## Task prompt
Write out again, exactly as they appear, the lines from the start of the data below through the line with "The dataset was"; no pictures.

········

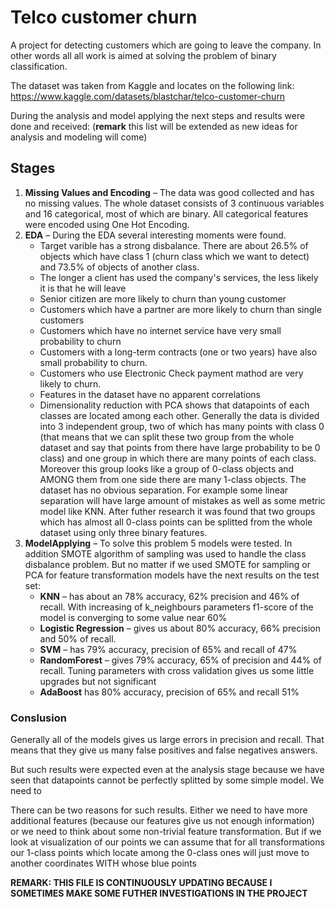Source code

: # Telco customer churn
A project for detecting customers which are going to leave the company. In other words all all work is aimed at solving the problem of binary classification.

The dataset was taken from Kaggle and locates on the following link: https://www.kaggle.com/datasets/blastchar/telco-customer-churn

During the analysis and model applying the next steps and results were done and received: (**remark** this list will be extended as new ideas for analysis and modeling will come)

## Stages


1. **Missing Values and Encoding** &ndash; The data was good collected and has no missing values. The whole dataset consists of 3 continuous variables and 16 categorical, most of which are binary. All categorical features were encoded using One Hot Encoding.
2. **EDA** &ndash; During the EDA several interesting moments were found.
    * Target varible has a strong disbalance. There are about 26.5% of objects which have class 1 (churn class which we want to detect) and 73.5% of objects of another class.
    * The longer a client has used the company's services, the less likely it is that he will leave
    * Senior citizen are more likely to churn than young customer
    * Customers which have a partner are more likely to churn than single customers
    * Customers which have no internet service have very small probability to churn
    * Customers with a long-term contracts (one or two years) have also small probability to churn. 
    * Customers who use Electronic Check payment mathod are very likely to churn.
    * Features in the dataset have no apparent correlations 
    * Dimensionality reduction with PCA shows that datapoints of each classes are located among each other. Generally the data is divided into 3 independent group, two of which has many points with class 0 (that means that we can split these two group from the whole dataset and say that points from there have large probability to be 0 class) and one group in which there are many points of each class. Moreover this group looks like a group of 0-class objects and AMONG them from one side there are many 1-class objects. The dataset has no obvious separation. For example some linear separation will have large amount of mistakes as well as some metric model like KNN. After futher research it was found that two groups which has almost all 0-class points can be splitted from the whole dataset using only three binary features.
3. **ModelApplying** &ndash; To solve this problem 5 models were tested. In addition SMOTE algorithm of sampling was used to handle the class disbalance problem. But no matter if we used SMOTE for sampling or PCA for feature transformation models have the next results on the test set:
    * **KNN** &ndash; has about an 78% accuracy, 62% precision and 46% of recall. With increasing of k_neighbours parameters f1-score of the model is converging to some value near 60%
    * **Logistic Regression** &ndash; gives us about 80% accuracy, 66% precision and 50% of recall. 
    * **SVM** &ndash; has 79% accuracy, precision of 65% and recall of 47%
    * **RandomForest** &ndash; gives 79% accuracy, 65% of precision and 44% of recall. Tuning parameters with cross validation gives us some little upgrades but not significant
    * **AdaBoost** has 80% accuracy, precision of 65% and recall 51%

### Conslusion 

Generally all of the models gives us large errors in precision and recall. That means that they give us many false positives and false negatives answers.

But such results were expected even at the analysis stage because we have seen that datapoints cannot be perfectly splitted by some simple model. We need to 

There can be two reasons for such results. Either we need to have more additional features (because our features give us not enough information) or we need to think about some non-trivial feature transformation. But if we look at visualization of our points we can assume that for all transformations our 1-class points which locate among the 0-class ones will just move to another coordinates WITH whose blue points 

**REMARK: THIS FILE IS CONTINUOUSLY UPDATING BECAUSE I SOMETIMES MAKE SOME FUTHER INVESTIGATIONS IN THE PROJECT**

········

## Final answer
Source code

: # Telco customer churn
A project for detecting customers which are going to leave the company. In other words all all work is aimed at solving the problem of binary classification.

The dataset was taken from Kaggle and locates on the following link: https://www.kaggle.com/datasets/blastchar/telco-customer-churn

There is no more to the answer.